Work order: The answer must consist of each line below that contains the string "Matthew".

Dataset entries
——

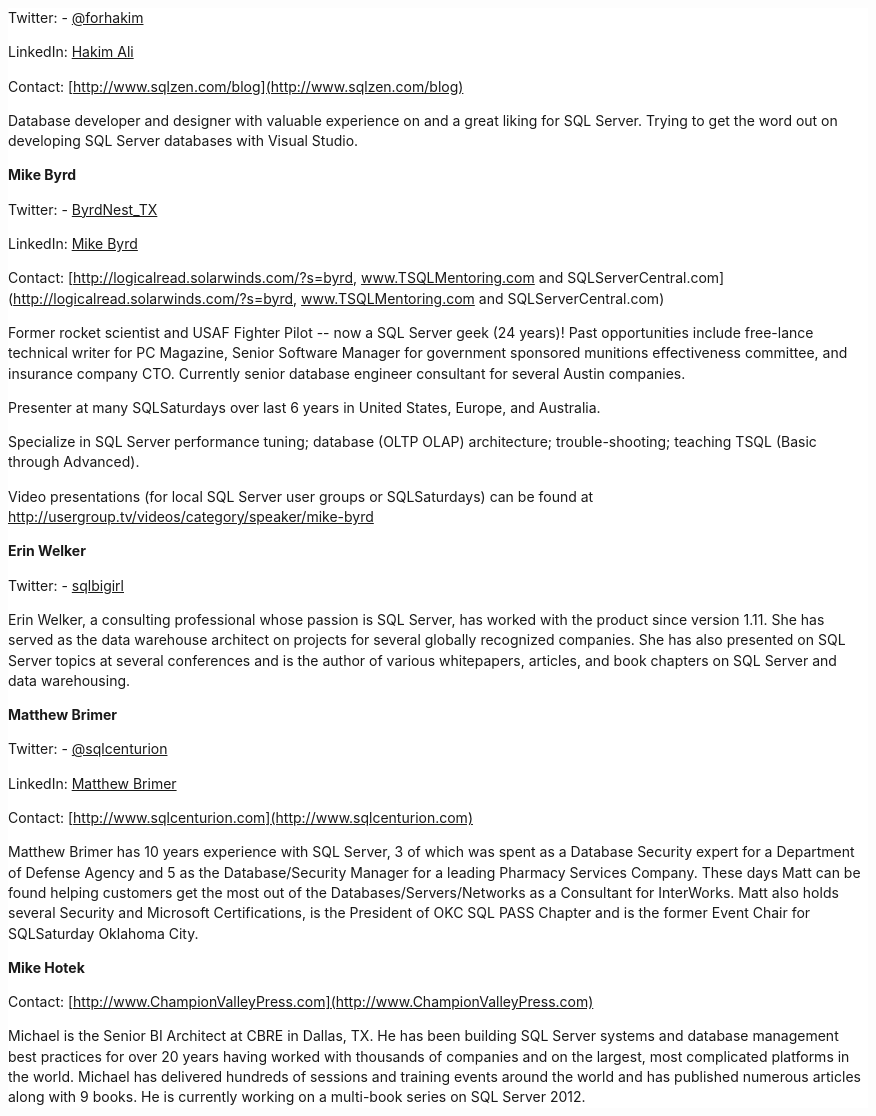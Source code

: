 Twitter:  - [@forhakim](https://www.twitter.com/@forhakim)
 
LinkedIn: [Hakim Ali](http://www.linkedin.com/in/hakimali)
 
Contact: [http://www.sqlzen.com/blog](http://www.sqlzen.com/blog)
 
Database developer and designer with valuable experience on and a great liking for SQL Server. Trying to get the word out on developing SQL Server databases with Visual Studio.
 
**Mike Byrd**
 
Twitter:  - [ByrdNest_TX](https://www.twitter.com/ByrdNest_TX)
 
LinkedIn: [Mike Byrd](http://www.linkedin.com/pub/mike-byrd/1/aa0/bbb)
 
Contact: [http://logicalread.solarwinds.com/?s=byrd, www.TSQLMentoring.com and SQLServerCentral.com](http://logicalread.solarwinds.com/?s=byrd, www.TSQLMentoring.com and SQLServerCentral.com)
 
Former rocket scientist and USAF Fighter Pilot -- now a SQL Server geek (24 years)! Past opportunities include free-lance technical writer for PC Magazine, Senior Software Manager for government sponsored munitions effectiveness committee, and insurance company CTO.  Currently senior database engineer consultant for several Austin companies.  

Presenter at many SQLSaturdays over last 6 years in United States, Europe, and Australia.

Specialize in SQL Server performance tuning; database (OLTP  OLAP) architecture; trouble-shooting; teaching TSQL (Basic through Advanced).

Video presentations (for local SQL Server user groups or SQLSaturdays) can be found at http://usergroup.tv/videos/category/speaker/mike-byrd
 
**Erin Welker**
 
Twitter:  - [sqlbigirl](https://www.twitter.com/sqlbigirl)
 
Erin Welker, a consulting professional whose passion is SQL Server, has worked with the product since version 1.11. She has served as the data warehouse architect on projects for several globally recognized companies. She has also presented on SQL Server topics at several conferences and is the author of various whitepapers, articles, and book chapters on SQL Server and data warehousing. 
 
**Matthew Brimer**
 
Twitter:  - [@sqlcenturion](https://www.twitter.com/@sqlcenturion)
 
LinkedIn: [Matthew Brimer](http://www.linkedin.com/in/sqlcenturion/)
 
Contact: [http://www.sqlcenturion.com](http://www.sqlcenturion.com)
 
Matthew Brimer has 10 years experience with SQL Server, 3 of which was spent as a Database Security expert for a Department of Defense Agency and 5 as the Database/Security Manager for a leading Pharmacy Services Company.  These days Matt can be found helping customers get the most out of the Databases/Servers/Networks as a Consultant for InterWorks.  Matt also holds several Security and Microsoft Certifications, is the President of OKC SQL PASS Chapter and is the former Event Chair for SQLSaturday Oklahoma City.
 
**Mike Hotek**
 
Contact: [http://www.ChampionValleyPress.com](http://www.ChampionValleyPress.com)
 
Michael is the Senior BI Architect at CBRE in Dallas, TX.  He has been building SQL Server systems and database management best practices for over 20 years having worked with thousands of companies and on the largest, most complicated platforms in the world.  Michael has delivered hundreds of sessions and training events around the world and has published numerous articles along with 9 books.  He is currently working on a multi-book series on SQL Server 2012.
 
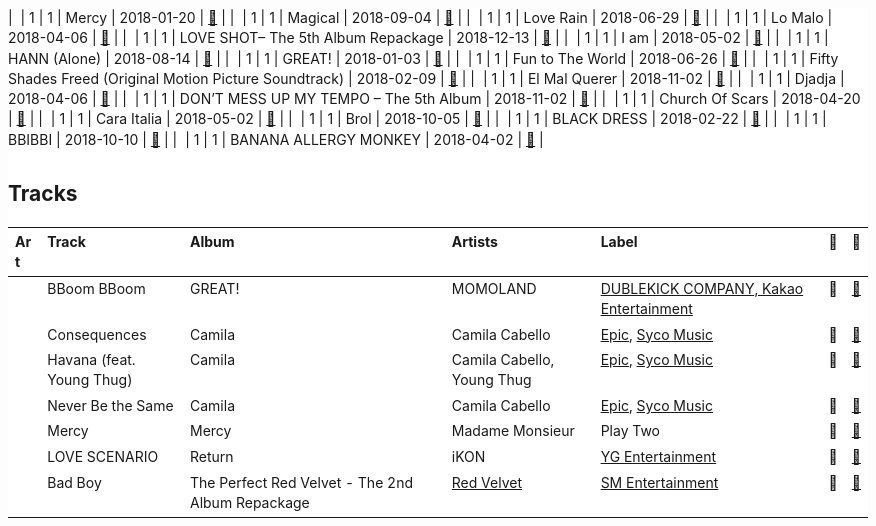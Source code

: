 | <img src="https://i.scdn.co/image/ab67616d0000b273f6b93cc89e67d749ec3013ee" alt="" width="50" /> | 1 | 1 | Mercy | 2018-01-20 | [🔗](https://open.spotify.com/album/1uuuqBmA5Xklb3htp7Akke) |
| <img src="https://i.scdn.co/image/ab67616d0000b273f3ebb80519c23d6d08e49ec6" alt="" width="50" /> | 1 | 1 | Magical | 2018-09-04 | [🔗](https://open.spotify.com/album/2rUeXUM8fCb2D26NPoy0Y3) |
| <img src="https://i.scdn.co/image/ab67616d0000b273f8155fafa8e6f4d332f2e907" alt="" width="50" /> | 1 | 1 | Love Rain | 2018-06-29 | [🔗](https://open.spotify.com/album/40fAbWLsPvL0nUuiDCwxHu) |
| <img src="https://i.scdn.co/image/ab67616d0000b273c99f58d4685a5f438e6c9167" alt="" width="50" /> | 1 | 1 | Lo Malo | 2018-04-06 | [🔗](https://open.spotify.com/album/0BtpL9HEIaBg95FefsA3Hn) |
| <img src="https://i.scdn.co/image/ab67616d0000b273f7da7c0f322b7a1c95190d92" alt="" width="50" /> | 1 | 1 | LOVE SHOT– The 5th Album Repackage | 2018-12-13 | [🔗](https://open.spotify.com/album/3r5m8utqRZYJnpep7xxVyq) |
| <img src="https://i.scdn.co/image/ab67616d0000b273f8f78670dcb7eb6f7a4405d4" alt="" width="50" /> | 1 | 1 | I am | 2018-05-02 | [🔗](https://open.spotify.com/album/1GtPnOiHxCnoZPCiLcKj22) |
| <img src="https://i.scdn.co/image/ab67616d0000b273ace0e90dab0e51a4aec4f50a" alt="" width="50" /> | 1 | 1 | HANN (Alone) | 2018-08-14 | [🔗](https://open.spotify.com/album/4VLR1cDqRIeS86GYSJvlmZ) |
| <img src="https://i.scdn.co/image/ab67616d0000b273a5bb4ef1ca42f4378d815c7c" alt="" width="50" /> | 1 | 1 | GREAT! | 2018-01-03 | [🔗](https://open.spotify.com/album/5vt2sEP5J0VNbYXoA7h2k4) |
| <img src="https://i.scdn.co/image/ab67616d0000b27342b393df3e24a66e5accbf2b" alt="" width="50" /> | 1 | 1 | Fun to The World | 2018-06-26 | [🔗](https://open.spotify.com/album/75dkh8s39e7txjNe9cODH3) |
| <img src="https://i.scdn.co/image/ab67616d0000b2736cd9798b6ace10ff98d1abdd" alt="" width="50" /> | 1 | 1 | Fifty Shades Freed (Original Motion Picture Soundtrack) | 2018-02-09 | [🔗](https://open.spotify.com/album/4w0N1CaZwQ5RPIuawqlYyy) |
| <img src="https://i.scdn.co/image/ab67616d0000b273f4d64a6a6b7e24b6bd9f009f" alt="" width="50" /> | 1 | 1 | El Mal Querer | 2018-11-02 | [🔗](https://open.spotify.com/album/355bjCHzRJztCzaG5Za4gq) |
| <img src="https://i.scdn.co/image/ab67616d0000b273ec2c05eda18004c5cc7a3df3" alt="" width="50" /> | 1 | 1 | Djadja | 2018-04-06 | [🔗](https://open.spotify.com/album/76VGIFOKrF1rba6Xznep45) |
| <img src="https://i.scdn.co/image/ab67616d0000b2732e981530e5e8e1d5e95ae507" alt="" width="50" /> | 1 | 1 | DON’T MESS UP MY TEMPO – The 5th Album | 2018-11-02 | [🔗](https://open.spotify.com/album/0aMI0Kctp6xwSnRFakNF3D) |
| <img src="https://i.scdn.co/image/ab67616d0000b2738cae5034066af45cdfbc4266" alt="" width="50" /> | 1 | 1 | Church Of Scars | 2018-04-20 | [🔗](https://open.spotify.com/album/1TTxcgs3zEngN0EB56yXzY) |
| <img src="https://i.scdn.co/image/ab67616d0000b27393aa3d384efb79e00fe57555" alt="" width="50" /> | 1 | 1 | Cara Italia | 2018-05-02 | [🔗](https://open.spotify.com/album/3E3S8FQudapOj9Mpxc5v3N) |
| <img src="https://i.scdn.co/image/ab67616d0000b2732433cb43f0f2f0f23b7c8b82" alt="" width="50" /> | 1 | 1 | Brol | 2018-10-05 | [🔗](https://open.spotify.com/album/6KSvWFf4g4PrIldtchJsTC) |
| <img src="https://i.scdn.co/image/ab67616d0000b273467ea7cec7cd993340bc80be" alt="" width="50" /> | 1 | 1 | BLACK DRESS | 2018-02-22 | [🔗](https://open.spotify.com/album/3I3c4rkP6v5LtjMrgbD6d0) |
| <img src="https://i.scdn.co/image/ab67616d0000b273a1d785640d9421ec17ea8fe6" alt="" width="50" /> | 1 | 1 | BBIBBI | 2018-10-10 | [🔗](https://open.spotify.com/album/4ghBzVOTFoeKPPmyNKjVtI) |
| <img src="https://i.scdn.co/image/ab67616d0000b27335cdd6d3f5815afac043758e" alt="" width="50" /> | 1 | 1 | BANANA ALLERGY MONKEY | 2018-04-02 | [🔗](https://open.spotify.com/album/5KuGBZ8VDDWM47WK2hs0PV) |

## Tracks

| Art | Track | Album | Artists | Label | 💚 | 🔗 |
|:---|:---|:---|:---|:---|:---|:---|
| <img src="https://i.scdn.co/image/ab67616d0000b273a5bb4ef1ca42f4378d815c7c" alt="" width="50" /> | BBoom BBoom | GREAT! | MOMOLAND | [DUBLEKICK COMPANY, Kakao Entertainment](../../labels/kakao_entertainment.md) | 💚 | [🔗](https://open.spotify.com/track/3BPoSr2pO34Aan6alFfVto) |
| <img src="https://i.scdn.co/image/ab67616d0000b2736eb0b9e73adcf04e4ed3eca4" alt="" width="50" /> | Consequences | Camila | Camila Cabello | [Epic](../../labels/epic.md), [Syco Music](../../labels/syco_music.md) | 💚 | [🔗](https://open.spotify.com/track/7sTtHHrD0zDpmzQzH3zegz) |
| <img src="https://i.scdn.co/image/ab67616d0000b2736eb0b9e73adcf04e4ed3eca4" alt="" width="50" /> | Havana (feat. Young Thug) | Camila | Camila Cabello, Young Thug | [Epic](../../labels/epic.md), [Syco Music](../../labels/syco_music.md) | 💚 | [🔗](https://open.spotify.com/track/1rfofaqEpACxVEHIZBJe6W) |
| <img src="https://i.scdn.co/image/ab67616d0000b2736eb0b9e73adcf04e4ed3eca4" alt="" width="50" /> | Never Be the Same | Camila | Camila Cabello | [Epic](../../labels/epic.md), [Syco Music](../../labels/syco_music.md) | 💚 | [🔗](https://open.spotify.com/track/4eWQlBRaTjPPUlzacqEeoQ) |
| <img src="https://i.scdn.co/image/ab67616d0000b273f6b93cc89e67d749ec3013ee" alt="" width="50" /> | Mercy | Mercy | Madame Monsieur | Play Two | 💚 | [🔗](https://open.spotify.com/track/29eZ3b1mfZIwOMQMdRFNZ0) |
| <img src="https://i.scdn.co/image/ab67616d0000b27348f4704427189fe1957d2871" alt="" width="50" /> | LOVE SCENARIO | Return | iKON | [YG Entertainment](../../labels/yg_entertainment.md) | 💚 | [🔗](https://open.spotify.com/track/3d3ELsqKlQ7WA0a10Isu3l) |
| <img src="https://i.scdn.co/image/ab67616d0000b273b64001fa6292caefc7605550" alt="" width="50" /> | Bad Boy | The Perfect Red Velvet - The 2nd Album Repackage | [Red Velvet](../../artists/red_velvet.md) | [SM Entertainment](../../labels/sm_entertainment.md) | 💚 | [🔗](https://open.spotify.com/track/5GKwq4sO5ZHKuWaDmdwMQc) |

——

Answer section:
**Matthew Brimer**
LinkedIn: [Matthew Brimer](http://www.linkedin.com/in/sqlcenturion/)
Matthew Brimer has 10 years experience with SQL Server, 3 of which was spent as a Database Security expert for a Department of Defense Agency and 5 as the Database/Security Manager for a leading Pharmacy Services Company.  These days Matt can be found helping customers get the most out of the Databases/Servers/Networks as a Consultant for InterWorks.  Matt also holds several Security and Microsoft Certifications, is the President of OKC SQL PASS Chapter and is the former Event Chair for SQLSaturday Oklahoma City.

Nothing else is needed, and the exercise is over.